Les deux étudiants poussèrent un même gémissement catastrophé, sous le regard goguenard de Blaise. Justin donna un coup de coude au métis, dont le sourire s’évanouit brutalement quand il se tourna vers Alva :

– Désolé, pour tout à l’heure. J’ai été…

– Idiot, suggéra Kim.

– Grossier ? proposa Chris.

– Stupide, lança David.

– Je vous emmerde tous, grogna Blaise. Voilà, désolé Alva. Theo nous as tout raconté et euh… J’aurais mieux fait de me taire. C’était ton père après tout.

La Russe hocha la tête sans rien dire. Durant tout le repas, en fait, elle ne dit pas un mot. Elle ne rouvrit la bouche que bien plus tard, alors qu’ils quittaient la Grande Salle tous ensemble. Stensenn et Lévine étaient en grande conversation dans le couloir, et nombre d’élèves leurs lançaient des regards curieux –avant de fuir dès que Stensenn posait les yeux sur eux.

– Ah, Alva ! s’exclama Lévine dès qu’il aperçut la rousse. Je venais te dire au revoir. Je repars en Russie dans dix minutes.

Il tendit la main et ébouriffa familièrement les cheveux de la jeune fille, avant de poser à nouveau son regard sur Stensenn.
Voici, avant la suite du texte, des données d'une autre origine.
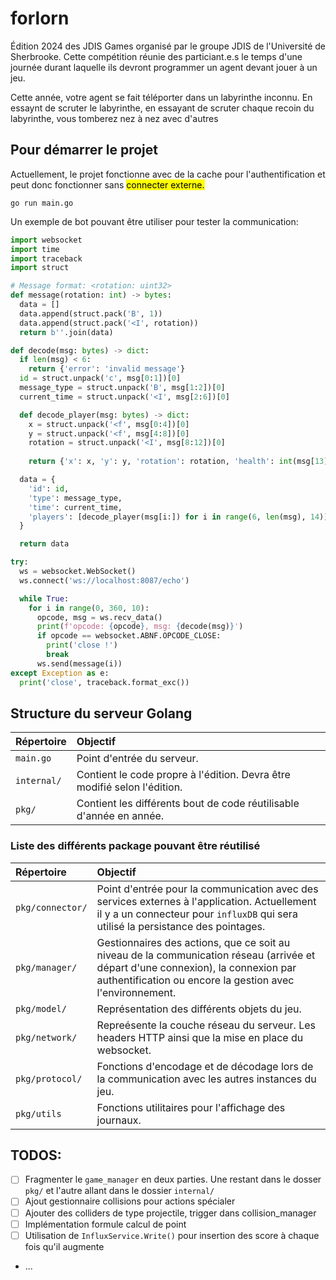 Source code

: # forlorn

Édition 2024 des JDIS Games organisé par le groupe JDIS de l'Université de Sherbrooke. Cette compétition réunie des particiant.e.s le temps d'une 
journée durant laquelle ils devront programmer un agent devant jouer à un jeu. 

Cette année, votre agent se fait téléporter dans un labyrinthe inconnu. En essaynt de scruter le labyrinthe, en essayant de scruter chaque recoin du labyrinthe, vous tomberez nez à nez avec d'autres

## Pour démarrer le projet

Actuellement, le projet fonctionne avec de la cache pour l'authentification et peut donc fonctionner sans <mark>connecter externe<mark>.
```
go run main.go
```

Un exemple de bot pouvant être utiliser pour tester la communication:
```py
import websocket
import time
import traceback
import struct

# Message format: <rotation: uint32>
def message(rotation: int) -> bytes:
  data = []
  data.append(struct.pack('B', 1))
  data.append(struct.pack('<I', rotation))
  return b''.join(data)

def decode(msg: bytes) -> dict:
  if len(msg) < 6:
    return {'error': 'invalid message'}
  id = struct.unpack('c', msg[0:1])[0]
  message_type = struct.unpack('B', msg[1:2])[0]
  current_time = struct.unpack('<I', msg[2:6])[0]

  def decode_player(msg: bytes) -> dict:
    x = struct.unpack('<f', msg[0:4])[0]
    y = struct.unpack('<f', msg[4:8])[0]
    rotation = struct.unpack('<I', msg[8:12])[0]
    
    return {'x': x, 'y': y, 'rotation': rotation, 'health': int(msg[13])}

  data = {
    'id': id,
    'type': message_type,
    'time': current_time,
    'players': [decode_player(msg[i:]) for i in range(6, len(msg), 14)]
  }

  return data

try:
  ws = websocket.WebSocket()
  ws.connect('ws://localhost:8087/echo')

  while True:
    for i in range(0, 360, 10):
      opcode, msg = ws.recv_data()
      print(f'opcode: {opcode}, msg: {decode(msg)}')
      if opcode == websocket.ABNF.OPCODE_CLOSE:
        print('close !')
        break
      ws.send(message(i))
except Exception as e:
  print('close', traceback.format_exc())
```

## Structure du serveur Golang

| Répertoire  | Objectif                                                                 |
| :---------- | :----------------------------------------------------------------------- |
| `main.go`   | Point d'entrée du serveur.                                               |
| `internal/` | Contient le code propre à l'édition. Devra être modifié selon l'édition. |
| `pkg/`      | Contient les différents bout de code réutilisable d'année en année.      |

### Liste des différents package pouvant être réutilisé

| Répertoire       | Objectif                                                                                                                                                                                      |
| :--------------- | :-------------------------------------------------------------------------------------------------------------------------------------------------------------------------------------------- |
| `pkg/connector/` | Point d'entrée pour la communication avec des services externes à l'application. Actuellement il y a un connecteur pour `influxDB` qui sera utilisé la persistance des pointages.             |
| `pkg/manager/`   | Gestionnaires des actions, que ce soit au niveau de la communication réseau (arrivée et départ d'une connexion), la connexion par authentification ou encore la gestion avec l'environnement. |
| `pkg/model/`     | Représentation des différents objets du jeu.                                                                                                                                                  |
| `pkg/network/`   | Repreésente la couche réseau du serveur. Les headers HTTP ainsi que la mise en place du websocket.                                                                                            |
| `pkg/protocol/`  | Fonctions d'encodage et de décodage lors de la communication avec les autres instances du jeu.                                                                                                |
| `pkg/utils`      | Fonctions utilitaires pour l'affichage des journaux.                                                                                                                                          |

## TODOS:

- [ ] Fragmenter le `game_manager` en deux parties. Une restant dans le dosser `pkg/` et l'autre allant dans le dossier `internal/`
- [ ] Ajout gestionnaire collisions pour actions spécialer
- [ ] Ajouter des colliders de type projectile, trigger dans collision_manager
- [ ] Implémentation formule calcul de point
- [ ] Utilisation de `InfluxService.Write()` pour insertion des score à chaque fois qu'il augmente
- ...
Aussitôt, son sourire s’évanouit et son visage devint un tantinet plus froid.

– Je discutais avec le professeur Stensenn d’un de nos amis communs.

– Volodia ?

– Non. Le Ministre de Russie.

Alva ouvrit la bouche en un O parfait, tandis que Stensenn se crispait. Les membres du Club tendirent le cou avec curiosité, tout comme plusieurs autres élèves que la discussion avait attirés. Lévine poursuivit avec une sombre satisfaction :

– Il sera ravi de savoir où vous vous trouvez. Au revoir, professeur, ce fut un plaisir.

Lévine s’éloigna avec un mince sourire, saluant au passage Harry qui faisait partie de l’attroupement qui observait Stensenn. L’enseignant semblait blême de rage. Alva ne s’en étonnait pas. Lévine était effectivement en bons termes avec le Ministre. Et comme Stensenn avait été un espion nullissime durant la guerre, si Lévine venait à monter le Ministre contre lui, l’enseignant pouvait dire adieu à tout retour possible en Russie : il aurait droit à un bon procès pour défection. Le Ministère Russe adorait se mêler des affaires des autres. Et des guerres des autres.

Stensenn tourna un regard noir vers Alva :

– Je constate que vos amis sont aussi imbus d’eux-mêmes que vous, Netaniev.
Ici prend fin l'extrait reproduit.